Artikel 4:90 1 Indien girale betaling naar het oordeel van het bestuursorgaan bezwaarlijk is, kan het betaling in andere vorm ontvangen of verrichten.
2 De schuldeiser is verplicht voor iedere contante betaling een kwitantie af te geven, tenzij bij wettelijk voorschrift anders is bepaald.

Artikel 4:91 1 De kosten van betaling komen ten laste van de schuldenaar.
2 Indien een bestuursorgaan betaalt aan een schuldeiser buiten de Europese Unie, kunnen de daaraan verbonden kosten op het te betalen bedrag in mindering worden gebracht, tenzij bij wettelijk voorschrift anders is bepaald.

Artikel 4:92 1 Betaling ter voldoening van een bepaalde geldschuld strekt in de eerste plaats tot mindering van de kosten, vervolgens tot mindering van de verschenen rente en ten slotte tot mindering van de hoofdsom en de lopende rente.
2 Indien een schuldenaar verschillende geldschulden heeft bij dezelfde schuldeiser, kan de schuldenaar bij de betaling de geldschuld aanwijzen waaraan de betaling moet worden toegerekend.

Artikel 4:93 1 Verrekening van een geldschuld met een bestaande vordering geschiedt slechts voor zover in de bevoegdheid daartoe bij wettelijk voorschrift is voorzien.
2 Verrekening geschiedt onder vermelding van de vordering waarmee de geldschuld is verrekend alsmede de hoogte van het bedrag van de verrekening.
3 De verrekening werkt terug overeenkomstig artikel 129, eerste en tweede lid, van Boek 6 van het Burgerlijk Wetboek.
4 De schuldenaar is niet bevoegd tot verrekening voor zover beslag op de vordering van de schuldeiser nietig zou zijn.
5 Uitstel van betaling staat aan verrekening niet in de weg.

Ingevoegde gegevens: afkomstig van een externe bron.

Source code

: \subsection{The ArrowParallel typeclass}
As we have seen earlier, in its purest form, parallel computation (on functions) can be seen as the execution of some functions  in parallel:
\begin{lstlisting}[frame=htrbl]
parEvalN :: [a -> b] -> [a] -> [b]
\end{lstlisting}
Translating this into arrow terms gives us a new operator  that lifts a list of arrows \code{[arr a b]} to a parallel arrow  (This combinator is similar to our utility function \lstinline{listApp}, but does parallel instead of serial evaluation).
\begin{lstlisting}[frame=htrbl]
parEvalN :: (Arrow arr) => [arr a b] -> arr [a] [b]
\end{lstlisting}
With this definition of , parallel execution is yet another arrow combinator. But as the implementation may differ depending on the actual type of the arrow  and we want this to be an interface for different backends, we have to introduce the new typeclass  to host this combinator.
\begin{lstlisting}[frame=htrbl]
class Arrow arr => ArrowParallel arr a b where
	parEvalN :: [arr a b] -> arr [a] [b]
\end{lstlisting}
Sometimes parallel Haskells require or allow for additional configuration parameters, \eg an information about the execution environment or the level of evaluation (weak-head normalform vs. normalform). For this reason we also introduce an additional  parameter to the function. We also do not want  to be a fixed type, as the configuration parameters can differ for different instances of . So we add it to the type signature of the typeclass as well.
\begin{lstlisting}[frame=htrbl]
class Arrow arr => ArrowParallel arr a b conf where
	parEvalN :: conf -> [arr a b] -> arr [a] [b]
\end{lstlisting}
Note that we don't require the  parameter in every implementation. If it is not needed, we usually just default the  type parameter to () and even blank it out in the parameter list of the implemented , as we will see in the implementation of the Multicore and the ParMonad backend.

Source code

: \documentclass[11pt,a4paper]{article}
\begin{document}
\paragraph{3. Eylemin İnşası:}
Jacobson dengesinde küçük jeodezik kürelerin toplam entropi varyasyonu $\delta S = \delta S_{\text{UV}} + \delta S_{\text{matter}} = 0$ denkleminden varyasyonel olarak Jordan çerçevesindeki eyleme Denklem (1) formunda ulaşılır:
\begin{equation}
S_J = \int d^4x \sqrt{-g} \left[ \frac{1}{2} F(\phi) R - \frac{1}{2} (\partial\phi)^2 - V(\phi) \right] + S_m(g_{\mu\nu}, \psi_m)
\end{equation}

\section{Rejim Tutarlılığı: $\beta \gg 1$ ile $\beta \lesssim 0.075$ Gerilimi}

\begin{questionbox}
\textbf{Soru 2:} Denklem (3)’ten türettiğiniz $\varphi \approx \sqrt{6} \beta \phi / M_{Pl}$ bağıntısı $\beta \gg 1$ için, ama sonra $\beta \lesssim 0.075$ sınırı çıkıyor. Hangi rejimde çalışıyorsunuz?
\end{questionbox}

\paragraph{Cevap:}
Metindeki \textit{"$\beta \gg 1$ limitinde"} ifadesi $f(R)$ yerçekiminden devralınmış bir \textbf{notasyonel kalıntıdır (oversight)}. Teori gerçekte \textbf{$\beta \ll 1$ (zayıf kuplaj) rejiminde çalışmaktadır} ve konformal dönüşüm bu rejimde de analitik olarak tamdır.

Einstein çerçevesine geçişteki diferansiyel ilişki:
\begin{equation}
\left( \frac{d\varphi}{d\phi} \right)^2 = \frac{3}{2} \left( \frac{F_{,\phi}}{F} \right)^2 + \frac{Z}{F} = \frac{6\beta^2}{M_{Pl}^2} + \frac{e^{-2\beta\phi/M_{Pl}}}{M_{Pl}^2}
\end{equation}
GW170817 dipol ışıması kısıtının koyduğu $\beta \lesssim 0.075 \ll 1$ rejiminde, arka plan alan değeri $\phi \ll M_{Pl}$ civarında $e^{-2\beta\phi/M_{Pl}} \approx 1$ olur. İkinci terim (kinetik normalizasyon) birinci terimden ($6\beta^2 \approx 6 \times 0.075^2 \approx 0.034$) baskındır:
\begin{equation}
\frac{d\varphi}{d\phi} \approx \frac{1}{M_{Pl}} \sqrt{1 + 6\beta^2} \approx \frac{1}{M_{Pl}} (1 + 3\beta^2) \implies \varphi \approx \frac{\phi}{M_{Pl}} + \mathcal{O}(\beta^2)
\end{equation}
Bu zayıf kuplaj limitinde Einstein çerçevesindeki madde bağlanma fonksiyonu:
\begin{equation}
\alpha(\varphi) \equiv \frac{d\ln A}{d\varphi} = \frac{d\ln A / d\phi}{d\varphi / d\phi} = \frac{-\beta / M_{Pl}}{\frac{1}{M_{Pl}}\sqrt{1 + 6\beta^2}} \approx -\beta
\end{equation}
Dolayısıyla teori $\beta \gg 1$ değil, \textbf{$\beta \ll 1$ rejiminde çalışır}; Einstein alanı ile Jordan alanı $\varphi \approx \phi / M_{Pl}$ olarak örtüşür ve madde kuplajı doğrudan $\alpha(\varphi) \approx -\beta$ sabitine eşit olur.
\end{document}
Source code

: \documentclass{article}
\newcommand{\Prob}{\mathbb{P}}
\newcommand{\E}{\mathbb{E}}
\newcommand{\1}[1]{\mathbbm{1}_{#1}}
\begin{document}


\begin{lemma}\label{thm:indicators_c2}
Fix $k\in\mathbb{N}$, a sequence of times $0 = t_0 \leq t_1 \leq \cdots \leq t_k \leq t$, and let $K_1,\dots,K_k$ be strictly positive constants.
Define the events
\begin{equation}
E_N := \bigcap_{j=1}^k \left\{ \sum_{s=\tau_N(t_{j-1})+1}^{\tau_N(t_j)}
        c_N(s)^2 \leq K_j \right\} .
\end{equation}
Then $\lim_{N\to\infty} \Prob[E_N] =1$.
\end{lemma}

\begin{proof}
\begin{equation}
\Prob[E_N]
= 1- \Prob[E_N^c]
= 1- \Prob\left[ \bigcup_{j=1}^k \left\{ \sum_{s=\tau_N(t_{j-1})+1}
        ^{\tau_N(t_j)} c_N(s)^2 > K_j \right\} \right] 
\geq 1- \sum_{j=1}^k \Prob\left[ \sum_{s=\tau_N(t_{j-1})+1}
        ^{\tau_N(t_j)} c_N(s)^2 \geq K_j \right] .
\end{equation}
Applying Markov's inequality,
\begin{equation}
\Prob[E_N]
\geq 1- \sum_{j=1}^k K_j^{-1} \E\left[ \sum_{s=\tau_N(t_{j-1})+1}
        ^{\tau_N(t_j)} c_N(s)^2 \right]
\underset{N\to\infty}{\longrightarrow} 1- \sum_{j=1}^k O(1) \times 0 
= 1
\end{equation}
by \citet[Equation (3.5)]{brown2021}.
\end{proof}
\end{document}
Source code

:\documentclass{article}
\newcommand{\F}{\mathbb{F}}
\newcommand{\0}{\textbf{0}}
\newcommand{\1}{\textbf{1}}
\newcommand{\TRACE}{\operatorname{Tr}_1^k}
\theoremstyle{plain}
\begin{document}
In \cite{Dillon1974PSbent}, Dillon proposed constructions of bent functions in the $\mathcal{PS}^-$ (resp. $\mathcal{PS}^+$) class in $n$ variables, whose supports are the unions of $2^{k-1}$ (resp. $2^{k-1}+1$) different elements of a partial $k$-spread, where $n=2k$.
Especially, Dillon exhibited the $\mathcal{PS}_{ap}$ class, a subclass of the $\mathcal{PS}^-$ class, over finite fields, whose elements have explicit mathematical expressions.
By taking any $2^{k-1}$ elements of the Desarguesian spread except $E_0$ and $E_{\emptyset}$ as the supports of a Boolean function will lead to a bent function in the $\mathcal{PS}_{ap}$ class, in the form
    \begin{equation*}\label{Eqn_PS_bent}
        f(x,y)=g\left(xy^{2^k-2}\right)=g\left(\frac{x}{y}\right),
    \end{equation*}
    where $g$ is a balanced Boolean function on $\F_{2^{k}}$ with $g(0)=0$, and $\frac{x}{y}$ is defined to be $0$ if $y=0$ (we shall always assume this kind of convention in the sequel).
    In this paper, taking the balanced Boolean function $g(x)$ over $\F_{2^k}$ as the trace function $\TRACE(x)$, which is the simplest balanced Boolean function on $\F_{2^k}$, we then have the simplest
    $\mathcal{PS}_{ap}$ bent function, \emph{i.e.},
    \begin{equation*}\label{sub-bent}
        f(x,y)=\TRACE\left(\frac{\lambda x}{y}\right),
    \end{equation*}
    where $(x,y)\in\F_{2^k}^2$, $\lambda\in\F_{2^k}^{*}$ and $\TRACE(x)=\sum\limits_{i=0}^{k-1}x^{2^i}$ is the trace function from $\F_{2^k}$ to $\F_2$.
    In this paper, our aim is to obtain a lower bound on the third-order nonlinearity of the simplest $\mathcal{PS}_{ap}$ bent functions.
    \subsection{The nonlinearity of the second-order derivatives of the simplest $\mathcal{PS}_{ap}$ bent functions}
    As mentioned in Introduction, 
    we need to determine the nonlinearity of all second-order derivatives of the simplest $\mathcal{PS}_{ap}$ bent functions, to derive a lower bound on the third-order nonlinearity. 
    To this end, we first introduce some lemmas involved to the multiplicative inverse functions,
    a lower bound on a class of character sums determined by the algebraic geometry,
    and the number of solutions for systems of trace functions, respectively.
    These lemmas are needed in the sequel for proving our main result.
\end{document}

Artikel 4:94 1 Het bestuursorgaan kan de wederpartij uitstel van betaling verlenen.
2 Gedurende het uitstel kan het bestuursorgaan niet aanmanen of invorderen.
3 De beschikking tot uitstel van betaling vermeldt de termijn waarvoor het uitstel geldt.
4 Het bestuursorgaan kan aan de beschikking tot uitstel van betaling voorschriften verbinden.

Artikel 4:94a Tenzij bij wettelijk voorschrift anders is bepaald, kan een bestuursorgaan een geldschuld geheel of gedeeltelijk kwijtschelden indien de nadelige gevolgen van de invordering onevenredig zijn in verhouding tot de met de invordering te dienen doelen.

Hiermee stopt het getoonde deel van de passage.